After losing one year due to the pandemic, the Locarno Academy (which comprehends Critics, Filmmakers, and Industry Academy) is restarting. Stefano Knuchel, as the Project Manager of the Filmmakers Academy, how do you perceive this new start? And which are the main events of the 2021 edition?

We are trying to restart the industry engine. We want to provide visibility and once again build a network which is no longer the same, the network needs to be rebuilt. We are trying to answer a very important question: what is the role of the director in this new environment? Will we go back to the old way of moviemaking, or do we need to stand-up and create something new? This theme is surfacing a lot in Academy 2021: Critics, Filmmakers and Industry. I think in the last few months many directors have gained the awareness that they need to develop their own voice in this newly-formed process.
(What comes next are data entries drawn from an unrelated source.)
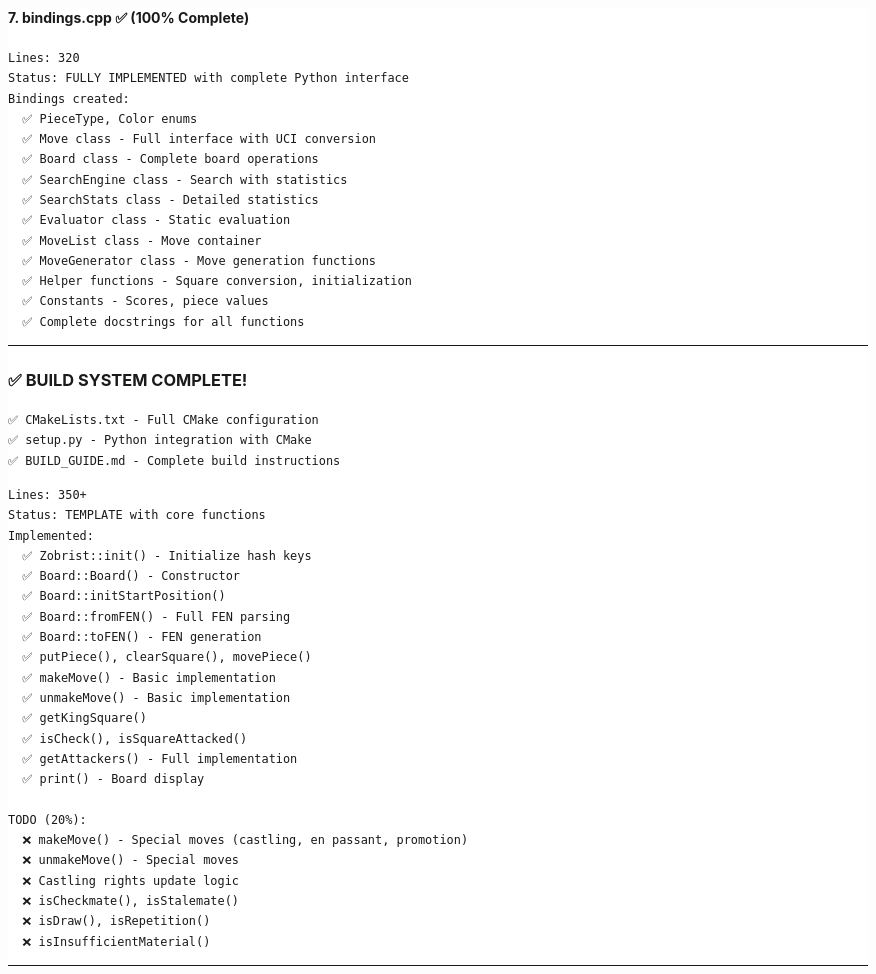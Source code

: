 #### 7. **bindings.cpp** ✅ (100% Complete)

```
Lines: 320
Status: FULLY IMPLEMENTED with complete Python interface
Bindings created:
  ✅ PieceType, Color enums
  ✅ Move class - Full interface with UCI conversion
  ✅ Board class - Complete board operations
  ✅ SearchEngine class - Search with statistics
  ✅ SearchStats class - Detailed statistics
  ✅ Evaluator class - Static evaluation
  ✅ MoveList class - Move container
  ✅ MoveGenerator class - Move generation functions
  ✅ Helper functions - Square conversion, initialization
  ✅ Constants - Scores, piece values
  ✅ Complete docstrings for all functions
```

---

### ✅ BUILD SYSTEM COMPLETE!

```
✅ CMakeLists.txt - Full CMake configuration
✅ setup.py - Python integration with CMake
✅ BUILD_GUIDE.md - Complete build instructions
```

```
Lines: 350+
Status: TEMPLATE with core functions
Implemented:
  ✅ Zobrist::init() - Initialize hash keys
  ✅ Board::Board() - Constructor
  ✅ Board::initStartPosition()
  ✅ Board::fromFEN() - Full FEN parsing
  ✅ Board::toFEN() - FEN generation
  ✅ putPiece(), clearSquare(), movePiece()
  ✅ makeMove() - Basic implementation
  ✅ unmakeMove() - Basic implementation
  ✅ getKingSquare()
  ✅ isCheck(), isSquareAttacked()
  ✅ getAttackers() - Full implementation
  ✅ print() - Board display

TODO (20%):
  ❌ makeMove() - Special moves (castling, en passant, promotion)
  ❌ unmakeMove() - Special moves
  ❌ Castling rights update logic
  ❌ isCheckmate(), isStalemate()
  ❌ isDraw(), isRepetition()
  ❌ isInsufficientMaterial()
```

---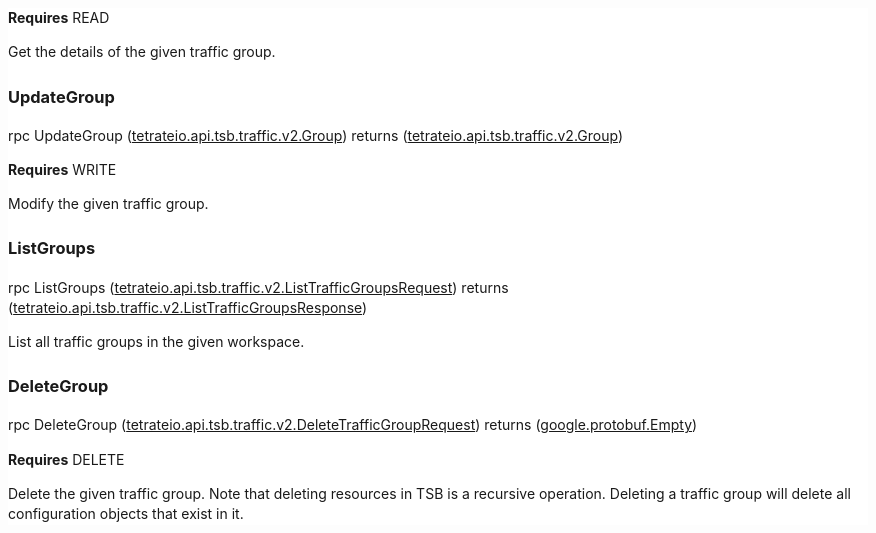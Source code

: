 </PanelContentCode>

**Requires** READ

Get the details of the given traffic group.

</PanelContent>

### UpdateGroup

<PanelContent>
<PanelContentCode>

rpc UpdateGroup ([tetrateio.api.tsb.traffic.v2.Group](../../../tsb/traffic/v2/traffic_group#tetrateio-api-tsb-traffic-v2-group)) returns ([tetrateio.api.tsb.traffic.v2.Group](../../../tsb/traffic/v2/traffic_group#tetrateio-api-tsb-traffic-v2-group))

</PanelContentCode>

**Requires** WRITE

Modify the given traffic group.

</PanelContent>

### ListGroups

<PanelContent>
<PanelContentCode>

rpc ListGroups ([tetrateio.api.tsb.traffic.v2.ListTrafficGroupsRequest](../../../tsb/traffic/v2/traffic_service#tetrateio-api-tsb-traffic-v2-listtrafficgroupsrequest)) returns ([tetrateio.api.tsb.traffic.v2.ListTrafficGroupsResponse](../../../tsb/traffic/v2/traffic_service#tetrateio-api-tsb-traffic-v2-listtrafficgroupsresponse))

</PanelContentCode>



List all traffic groups in the given workspace.

</PanelContent>

### DeleteGroup

<PanelContent>
<PanelContentCode>

rpc DeleteGroup ([tetrateio.api.tsb.traffic.v2.DeleteTrafficGroupRequest](../../../tsb/traffic/v2/traffic_service#tetrateio-api-tsb-traffic-v2-deletetrafficgrouprequest)) returns ([google.protobuf.Empty](https://developers.google.com/protocol-buffers/docs/reference/google.protobuf#google.protobuf.Empty))

</PanelContentCode>

**Requires** DELETE

Delete the given traffic group.
Note that deleting resources in TSB is a recursive operation. Deleting a traffic group will
delete all configuration objects that exist in it.
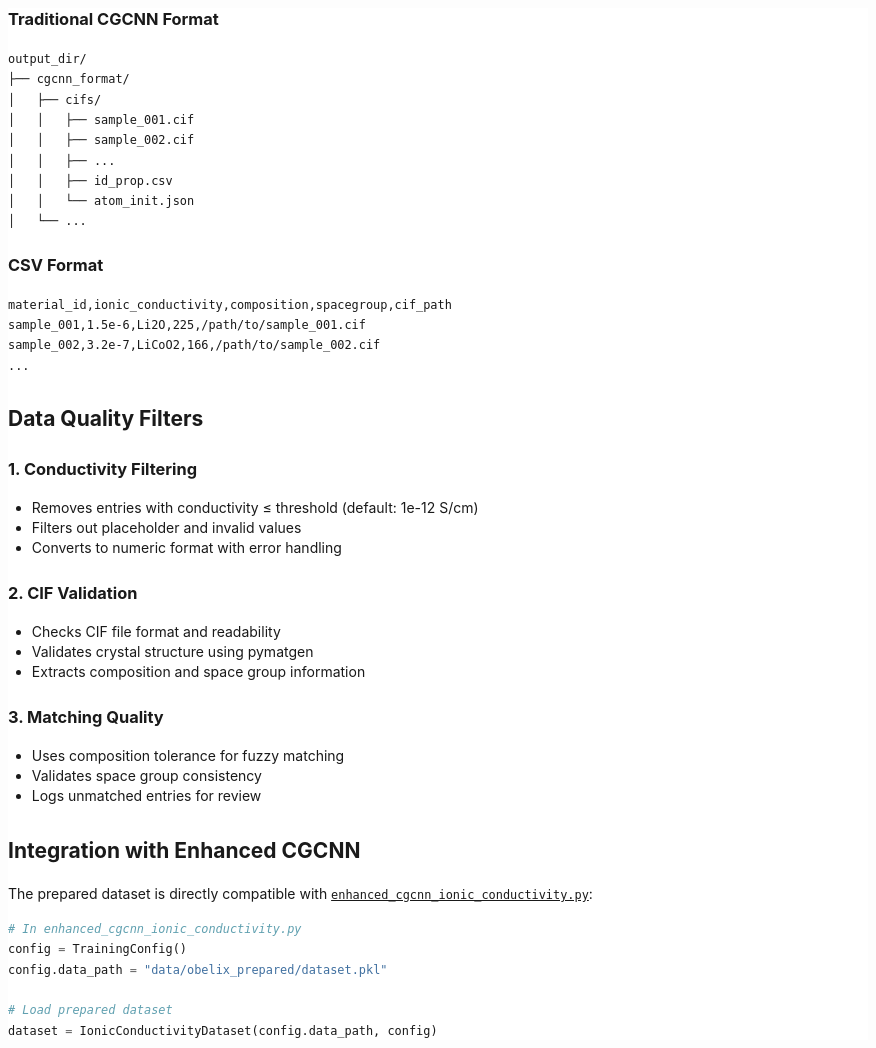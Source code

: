 ### Traditional CGCNN Format
```
output_dir/
├── cgcnn_format/
│   ├── cifs/
│   │   ├── sample_001.cif
│   │   ├── sample_002.cif
│   │   ├── ...
│   │   ├── id_prop.csv
│   │   └── atom_init.json
│   └── ...
```

### CSV Format
```csv
material_id,ionic_conductivity,composition,spacegroup,cif_path
sample_001,1.5e-6,Li2O,225,/path/to/sample_001.cif
sample_002,3.2e-7,LiCoO2,166,/path/to/sample_002.cif
...
```

## Data Quality Filters

### 1. Conductivity Filtering
- Removes entries with conductivity ≤ threshold (default: 1e-12 S/cm)
- Filters out placeholder and invalid values
- Converts to numeric format with error handling

### 2. CIF Validation
- Checks CIF file format and readability
- Validates crystal structure using pymatgen
- Extracts composition and space group information

### 3. Matching Quality
- Uses composition tolerance for fuzzy matching
- Validates space group consistency
- Logs unmatched entries for review

## Integration with Enhanced CGCNN

The prepared dataset is directly compatible with [`enhanced_cgcnn_ionic_conductivity.py`](enhanced_cgcnn_ionic_conductivity.py):

```python
# In enhanced_cgcnn_ionic_conductivity.py
config = TrainingConfig()
config.data_path = "data/obelix_prepared/dataset.pkl"

# Load prepared dataset
dataset = IonicConductivityDataset(config.data_path, config)
```
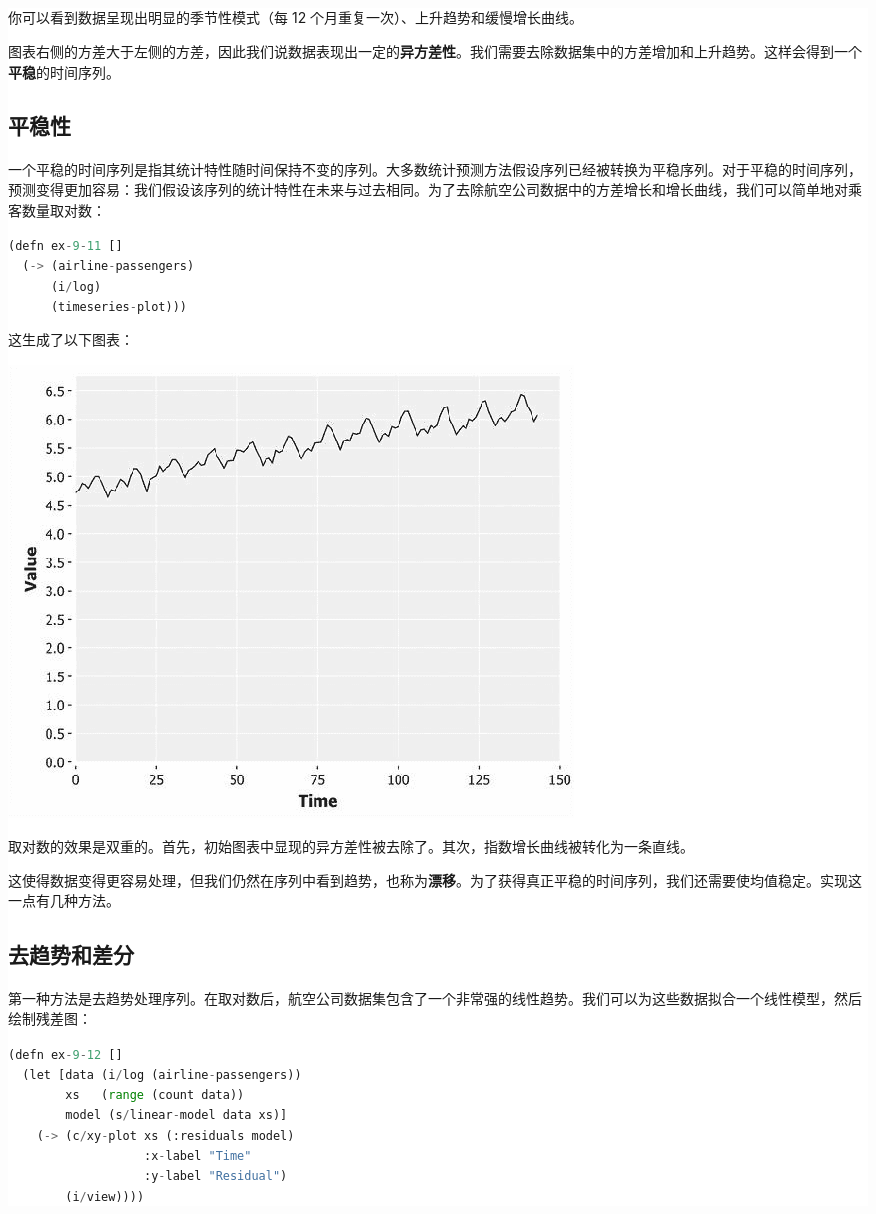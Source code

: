你可以看到数据呈现出明显的季节性模式（每 12 个月重复一次）、上升趋势和缓慢增长曲线。

图表右侧的方差大于左侧的方差，因此我们说数据表现出一定的**异方差性**。我们需要去除数据集中的方差增加和上升趋势。这样会得到一个**平稳**的时间序列。

## 平稳性

一个平稳的时间序列是指其统计特性随时间保持不变的序列。大多数统计预测方法假设序列已经被转换为平稳序列。对于平稳的时间序列，预测变得更加容易：我们假设该序列的统计特性在未来与过去相同。为了去除航空公司数据中的方差增长和增长曲线，我们可以简单地对乘客数量取对数：

```py
(defn ex-9-11 []
  (-> (airline-passengers)
      (i/log)
      (timeseries-plot)))
```

这生成了以下图表：

![Stationarity](img/7180OS_09_200.jpg)

取对数的效果是双重的。首先，初始图表中显现的异方差性被去除了。其次，指数增长曲线被转化为一条直线。

这使得数据变得更容易处理，但我们仍然在序列中看到趋势，也称为**漂移**。为了获得真正平稳的时间序列，我们还需要使均值稳定。实现这一点有几种方法。

## 去趋势和差分

第一种方法是去趋势处理序列。在取对数后，航空公司数据集包含了一个非常强的线性趋势。我们可以为这些数据拟合一个线性模型，然后绘制残差图：

```py
(defn ex-9-12 []
  (let [data (i/log (airline-passengers))
        xs   (range (count data))
        model (s/linear-model data xs)]
    (-> (c/xy-plot xs (:residuals model)
                   :x-label "Time"
                   :y-label "Residual")
        (i/view))))
```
How did you organize the three Academies, especially Industry, in order to face all the changes that the pandemic started or accelerated?

The answer is global. The Industry Academy is the only one which is truly spread all over the world. Marion Klotz, Industry Academy International Project Manager, started a strong connection through various festivals. Through a global network we can really perceive the different situations: if we experienced some damage, other countries just crashed. This is another issue we are facing this year: how to restart from scratch? But behind this gloomy picture there’s another fundamental question: Is there now the space to create something new?

How do you think the community that the Academy formed over the years will face these challenges in the future?

I think we need to be very specific about the concept of community. I feel that a film festival like Locarno, with a long history of connecting different cinematic realities, plays an important role in building a community in its most true meaning. We need to understand which impact your network wants to have: today there’s a lazy, even dangerous opinion of the community, based mostly on numbers. I can see 100 people that produce and change the game while there are another 100,000 others that do nothing but waste time. Open Doors, for example, showed over the years that they could speak to a community, even using digital channels. I think Locarno and Switzerland can have that neutral approach that other European countries sometimes struggle to achieve.